# [How to complete this task]
Only one portion of the data is to be written out: from the line bearing "- **port** - port" through the line bearing "2.Create and activate". Write it exactly as it appears.

# [Data records]
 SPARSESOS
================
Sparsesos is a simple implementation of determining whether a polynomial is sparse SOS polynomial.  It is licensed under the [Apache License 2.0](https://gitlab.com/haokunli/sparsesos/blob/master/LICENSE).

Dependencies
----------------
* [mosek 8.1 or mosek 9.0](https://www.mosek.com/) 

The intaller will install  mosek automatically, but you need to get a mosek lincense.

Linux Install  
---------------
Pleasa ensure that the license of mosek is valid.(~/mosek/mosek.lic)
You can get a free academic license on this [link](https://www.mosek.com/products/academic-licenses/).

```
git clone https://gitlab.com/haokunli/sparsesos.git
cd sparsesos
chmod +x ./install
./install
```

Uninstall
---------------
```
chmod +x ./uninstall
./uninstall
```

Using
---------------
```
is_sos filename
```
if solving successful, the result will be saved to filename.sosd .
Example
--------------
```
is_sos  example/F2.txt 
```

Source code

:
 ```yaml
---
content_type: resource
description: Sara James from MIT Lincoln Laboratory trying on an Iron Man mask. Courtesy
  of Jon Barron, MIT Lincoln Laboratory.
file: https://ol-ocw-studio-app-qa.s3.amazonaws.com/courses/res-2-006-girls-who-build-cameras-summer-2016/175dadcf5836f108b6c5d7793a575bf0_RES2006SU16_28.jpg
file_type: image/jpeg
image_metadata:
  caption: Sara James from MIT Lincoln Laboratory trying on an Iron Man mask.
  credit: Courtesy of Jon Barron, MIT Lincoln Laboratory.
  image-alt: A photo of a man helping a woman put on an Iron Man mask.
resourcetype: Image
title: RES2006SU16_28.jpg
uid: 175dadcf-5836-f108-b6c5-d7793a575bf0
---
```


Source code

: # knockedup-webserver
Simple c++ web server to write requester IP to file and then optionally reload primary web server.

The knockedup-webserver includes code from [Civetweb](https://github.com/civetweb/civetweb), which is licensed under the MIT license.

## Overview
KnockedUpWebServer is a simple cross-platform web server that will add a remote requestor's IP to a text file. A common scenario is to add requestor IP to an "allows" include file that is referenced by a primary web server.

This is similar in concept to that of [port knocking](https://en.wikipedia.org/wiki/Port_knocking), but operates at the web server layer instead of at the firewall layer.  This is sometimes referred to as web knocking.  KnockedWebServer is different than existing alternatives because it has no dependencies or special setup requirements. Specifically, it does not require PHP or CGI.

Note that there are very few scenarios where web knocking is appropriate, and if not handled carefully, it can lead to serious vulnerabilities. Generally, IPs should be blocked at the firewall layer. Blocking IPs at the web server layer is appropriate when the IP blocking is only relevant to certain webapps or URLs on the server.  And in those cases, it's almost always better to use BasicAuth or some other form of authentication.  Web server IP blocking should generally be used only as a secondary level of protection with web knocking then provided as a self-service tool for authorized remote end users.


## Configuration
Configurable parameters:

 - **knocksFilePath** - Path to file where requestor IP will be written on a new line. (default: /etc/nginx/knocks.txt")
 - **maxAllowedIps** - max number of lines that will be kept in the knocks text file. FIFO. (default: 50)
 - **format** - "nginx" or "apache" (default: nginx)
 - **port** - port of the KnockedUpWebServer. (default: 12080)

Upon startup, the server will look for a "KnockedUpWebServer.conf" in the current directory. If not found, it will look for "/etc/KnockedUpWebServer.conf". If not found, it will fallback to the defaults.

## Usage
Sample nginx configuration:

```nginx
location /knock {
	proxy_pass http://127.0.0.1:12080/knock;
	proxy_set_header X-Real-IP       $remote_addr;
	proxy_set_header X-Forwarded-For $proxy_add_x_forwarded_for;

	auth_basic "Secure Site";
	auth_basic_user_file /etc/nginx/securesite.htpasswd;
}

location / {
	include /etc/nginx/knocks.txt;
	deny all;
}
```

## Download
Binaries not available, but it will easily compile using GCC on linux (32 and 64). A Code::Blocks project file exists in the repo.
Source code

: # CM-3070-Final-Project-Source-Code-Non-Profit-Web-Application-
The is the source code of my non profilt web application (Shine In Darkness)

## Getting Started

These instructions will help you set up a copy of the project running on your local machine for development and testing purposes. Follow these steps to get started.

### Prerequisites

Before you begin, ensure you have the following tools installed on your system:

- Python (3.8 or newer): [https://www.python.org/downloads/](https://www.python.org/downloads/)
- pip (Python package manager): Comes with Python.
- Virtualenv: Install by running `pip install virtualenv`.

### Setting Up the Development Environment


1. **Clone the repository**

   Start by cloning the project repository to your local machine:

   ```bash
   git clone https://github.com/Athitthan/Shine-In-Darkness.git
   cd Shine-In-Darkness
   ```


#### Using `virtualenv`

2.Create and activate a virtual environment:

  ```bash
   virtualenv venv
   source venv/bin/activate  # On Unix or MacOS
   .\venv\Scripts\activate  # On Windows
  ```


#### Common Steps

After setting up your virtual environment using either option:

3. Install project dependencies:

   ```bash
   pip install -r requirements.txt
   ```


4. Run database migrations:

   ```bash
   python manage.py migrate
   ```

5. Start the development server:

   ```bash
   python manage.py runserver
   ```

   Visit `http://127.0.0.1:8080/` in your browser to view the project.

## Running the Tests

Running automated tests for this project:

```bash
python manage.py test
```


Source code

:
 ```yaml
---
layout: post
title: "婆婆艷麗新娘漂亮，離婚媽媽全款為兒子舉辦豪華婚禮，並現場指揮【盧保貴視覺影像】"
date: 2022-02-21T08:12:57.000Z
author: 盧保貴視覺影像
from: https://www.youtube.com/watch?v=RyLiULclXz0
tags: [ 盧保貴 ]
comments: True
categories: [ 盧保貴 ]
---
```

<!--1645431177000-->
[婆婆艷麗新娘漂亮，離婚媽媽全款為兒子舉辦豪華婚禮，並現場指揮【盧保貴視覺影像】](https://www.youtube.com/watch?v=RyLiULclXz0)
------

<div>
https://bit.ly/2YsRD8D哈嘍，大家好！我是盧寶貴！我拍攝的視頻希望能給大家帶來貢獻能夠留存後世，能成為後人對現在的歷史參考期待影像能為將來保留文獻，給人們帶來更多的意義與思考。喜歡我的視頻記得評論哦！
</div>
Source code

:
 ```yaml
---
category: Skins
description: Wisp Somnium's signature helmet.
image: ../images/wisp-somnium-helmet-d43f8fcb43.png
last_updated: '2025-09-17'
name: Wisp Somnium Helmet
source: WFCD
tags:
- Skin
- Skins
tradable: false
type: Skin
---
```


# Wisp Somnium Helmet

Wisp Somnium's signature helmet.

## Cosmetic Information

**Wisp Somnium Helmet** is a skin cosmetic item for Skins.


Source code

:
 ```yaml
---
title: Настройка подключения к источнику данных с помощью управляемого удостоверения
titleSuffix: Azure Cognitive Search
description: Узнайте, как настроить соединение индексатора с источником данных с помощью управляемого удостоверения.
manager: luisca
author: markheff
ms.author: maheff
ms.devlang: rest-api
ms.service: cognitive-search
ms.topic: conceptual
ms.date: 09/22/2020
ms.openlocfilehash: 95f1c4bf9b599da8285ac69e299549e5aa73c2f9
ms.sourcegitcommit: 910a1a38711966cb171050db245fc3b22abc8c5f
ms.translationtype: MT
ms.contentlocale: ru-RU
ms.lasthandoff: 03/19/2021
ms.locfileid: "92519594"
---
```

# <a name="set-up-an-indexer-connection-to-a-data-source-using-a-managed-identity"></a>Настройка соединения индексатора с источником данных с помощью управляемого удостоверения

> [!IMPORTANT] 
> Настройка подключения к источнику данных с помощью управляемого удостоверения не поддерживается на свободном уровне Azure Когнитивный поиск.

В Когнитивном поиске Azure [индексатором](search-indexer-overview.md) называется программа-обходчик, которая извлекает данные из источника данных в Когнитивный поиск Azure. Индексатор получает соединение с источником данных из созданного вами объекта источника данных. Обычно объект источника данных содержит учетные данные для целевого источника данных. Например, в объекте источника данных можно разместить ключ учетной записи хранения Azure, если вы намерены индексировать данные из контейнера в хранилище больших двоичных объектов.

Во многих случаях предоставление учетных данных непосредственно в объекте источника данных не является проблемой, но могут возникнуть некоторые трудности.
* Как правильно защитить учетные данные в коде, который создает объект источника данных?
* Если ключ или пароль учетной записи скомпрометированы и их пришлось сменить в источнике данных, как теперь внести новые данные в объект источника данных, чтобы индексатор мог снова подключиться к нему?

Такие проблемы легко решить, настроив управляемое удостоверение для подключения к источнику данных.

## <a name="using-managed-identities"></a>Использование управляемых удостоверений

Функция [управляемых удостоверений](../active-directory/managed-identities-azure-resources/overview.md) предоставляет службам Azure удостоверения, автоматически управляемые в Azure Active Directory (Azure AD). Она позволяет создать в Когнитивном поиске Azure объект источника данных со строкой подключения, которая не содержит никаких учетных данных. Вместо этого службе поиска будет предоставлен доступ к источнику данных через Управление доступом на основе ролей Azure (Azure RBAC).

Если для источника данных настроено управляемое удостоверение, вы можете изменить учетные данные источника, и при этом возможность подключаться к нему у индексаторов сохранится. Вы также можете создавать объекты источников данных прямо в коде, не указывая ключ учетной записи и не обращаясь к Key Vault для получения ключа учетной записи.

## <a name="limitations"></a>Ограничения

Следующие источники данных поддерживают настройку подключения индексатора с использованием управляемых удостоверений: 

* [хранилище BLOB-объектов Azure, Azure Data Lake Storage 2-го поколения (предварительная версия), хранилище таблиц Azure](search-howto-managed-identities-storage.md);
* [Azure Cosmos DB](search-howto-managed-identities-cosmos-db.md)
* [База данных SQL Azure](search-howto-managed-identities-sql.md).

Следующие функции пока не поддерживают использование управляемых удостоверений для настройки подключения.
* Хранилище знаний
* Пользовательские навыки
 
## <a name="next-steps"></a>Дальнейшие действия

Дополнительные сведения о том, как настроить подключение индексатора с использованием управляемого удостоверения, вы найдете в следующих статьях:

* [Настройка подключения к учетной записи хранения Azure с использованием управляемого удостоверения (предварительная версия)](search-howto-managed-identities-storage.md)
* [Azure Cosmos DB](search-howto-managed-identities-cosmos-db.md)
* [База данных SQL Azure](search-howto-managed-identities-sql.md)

# [Task answer]
 - **port** - port of the KnockedUpWebServer. (default: 12080)

Upon startup, the server will look for a "KnockedUpWebServer.conf" in the current directory. If not found, it will look for "/etc/KnockedUpWebServer.conf". If not found, it will fallback to the defaults.

## Usage
Sample nginx configuration:

```nginx
location /knock {
	proxy_pass http://127.0.0.1:12080/knock;
	proxy_set_header X-Real-IP       $remote_addr;
	proxy_set_header X-Forwarded-For $proxy_add_x_forwarded_for;

	auth_basic "Secure Site";
	auth_basic_user_file /etc/nginx/securesite.htpasswd;
}

location / {
	include /etc/nginx/knocks.txt;
	deny all;
}
```

## Download
Binaries not available, but it will easily compile using GCC on linux (32 and 64). A Code::Blocks project file exists in the repo.
Source code

: # CM-3070-Final-Project-Source-Code-Non-Profit-Web-Application-
The is the source code of my non profilt web application (Shine In Darkness)

## Getting Started

These instructions will help you set up a copy of the project running on your local machine for development and testing purposes. Follow these steps to get started.

### Prerequisites

Before you begin, ensure you have the following tools installed on your system:

- Python (3.8 or newer): [https://www.python.org/downloads/](https://www.python.org/downloads/)
- pip (Python package manager): Comes with Python.
- Virtualenv: Install by running `pip install virtualenv`.

### Setting Up the Development Environment


1. **Clone the repository**

   Start by cloning the project repository to your local machine:

   ```bash
   git clone https://github.com/Athitthan/Shine-In-Darkness.git
   cd Shine-In-Darkness
   ```


#### Using `virtualenv`

2.Create and activate a virtual environment:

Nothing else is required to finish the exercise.